I take it that due to Wikidata's Wikipedia notability requirement I'd have
to operate my own Wikibase instance separate from Wikidata? In that case,
is it still possible to integrate with Wikidata's ontologies, or do I have
to have my own completely separate ontology from scratch (I'd hate to have
to reinvent the real basic properties and constraints)? Are there similar
projects I could look at to get an idea how to partially-fork Wikidata in
this way?
Another thing I'm wondering about is how I would integrate data that
wouldn't necessarily fit into the product data ontology, like customer
reviews of the product, or sale offers (offers having their own properties
like price, availability, condition, and hyperlink to seller's site) -
things that aren't inherent characteristics of the item and change often. I
was wondering if it would be easier to have a "wrapper" website that stores
this data separate, while still integrating with the core product data from
Wikibase. Does anyone have any experience or references to projects doing
an integration like that? I'm wondering what the easiest way to integrate
the two would be - connect directly to the MySQL database, sync databases
with hooks, SPARQL, etc.
Also, some of the data for this website I'd wish to populate by crawling
online retail stores and manufacturers and performing edits with a bot.

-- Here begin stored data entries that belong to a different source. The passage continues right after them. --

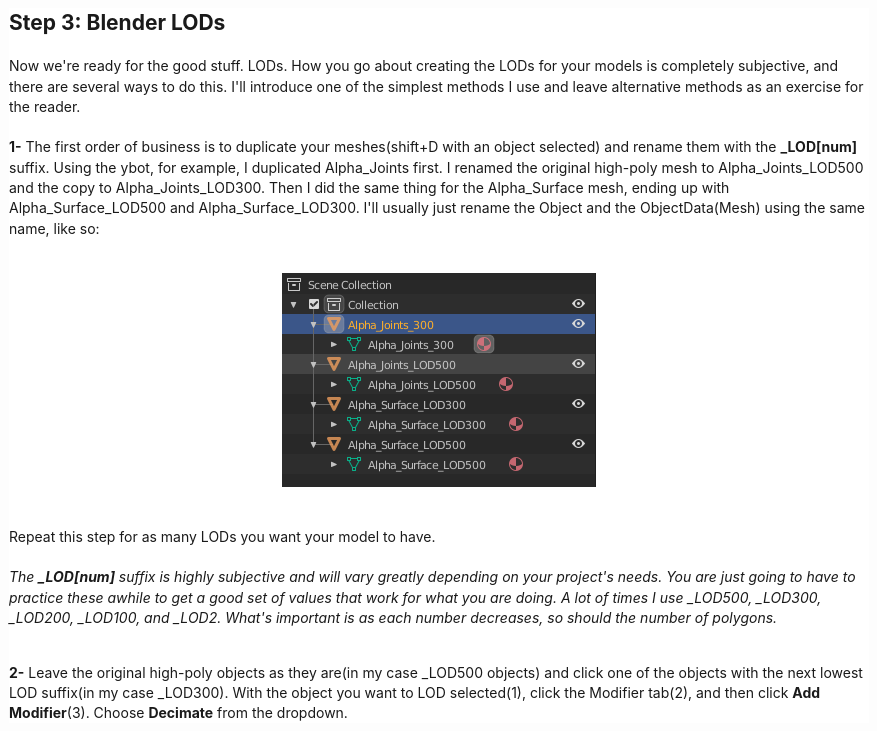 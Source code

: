 <h2>Step 3: Blender LODs</h2>
Now we're ready for the good stuff. LODs. How you go about creating the LODs for your models is completely subjective, and there are several ways to do this. I'll 
introduce one of the simplest methods I use and leave alternative methods as an exercise for the reader.
<br><br>
<b>1-</b> The first order of business is to duplicate your meshes(shift+D with an object selected) and rename them with the <b>_LOD[num]</b> suffix. Using the ybot, 
for example, I duplicated Alpha_Joints first. I renamed the original high-poly mesh to Alpha_Joints_LOD500 and the copy to Alpha_Joints_LOD300. Then I did the same 
thing for the Alpha_Surface mesh, ending up with Alpha_Surface_LOD500 and Alpha_Surface_LOD300. I'll usually just rename the Object and the ObjectData(Mesh) using the 
same name, like so:
<br><br>
<p>
  <div align="center">
  <img src="/img/blendLODstep3-1.PNG" height="214">
  </div>
</p><br>
Repeat this step for as many LODs you want your model to have.
<br><br>
<i>The <b>_LOD[num]</b> suffix is highly subjective and will vary greatly depending on your project's needs. You are just going to have to practice these awhile to get 
a good set of values that work for what you are doing. A lot of times I use _LOD500, _LOD300, _LOD200, _LOD100, and _LOD2. What's important is as each number decreases, 
so should the number of polygons.</i>
<br><br>

<b>2-</b> Leave the original high-poly objects as they are(in my case _LOD500 objects) and click one of the objects with the next lowest LOD suffix(in my case _LOD300). 
With the object you want to LOD selected(1), click the Modifier tab(2), and then click <b>Add Modifier</b>(3). Choose <b>Decimate</b> from the dropdown.<br>
<p>
  <div align="center">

Some of these sites provide
schema.org metadata, so I was wondering if
that makes integration with Wikidata/Wikibase any easier, or do I still
have to do some kind of manual mapping process between the two.
Thanks for your patience with this braindump as I'm new to Wikidata and
still trying to wrap my head around things. I did the Wikidata tutorials,
messed around with a local Wikibase install using Docker Compose, and a lot
of clicking around Wikidata and reading about ontologies but it feels like
I've just barely scratched the surface!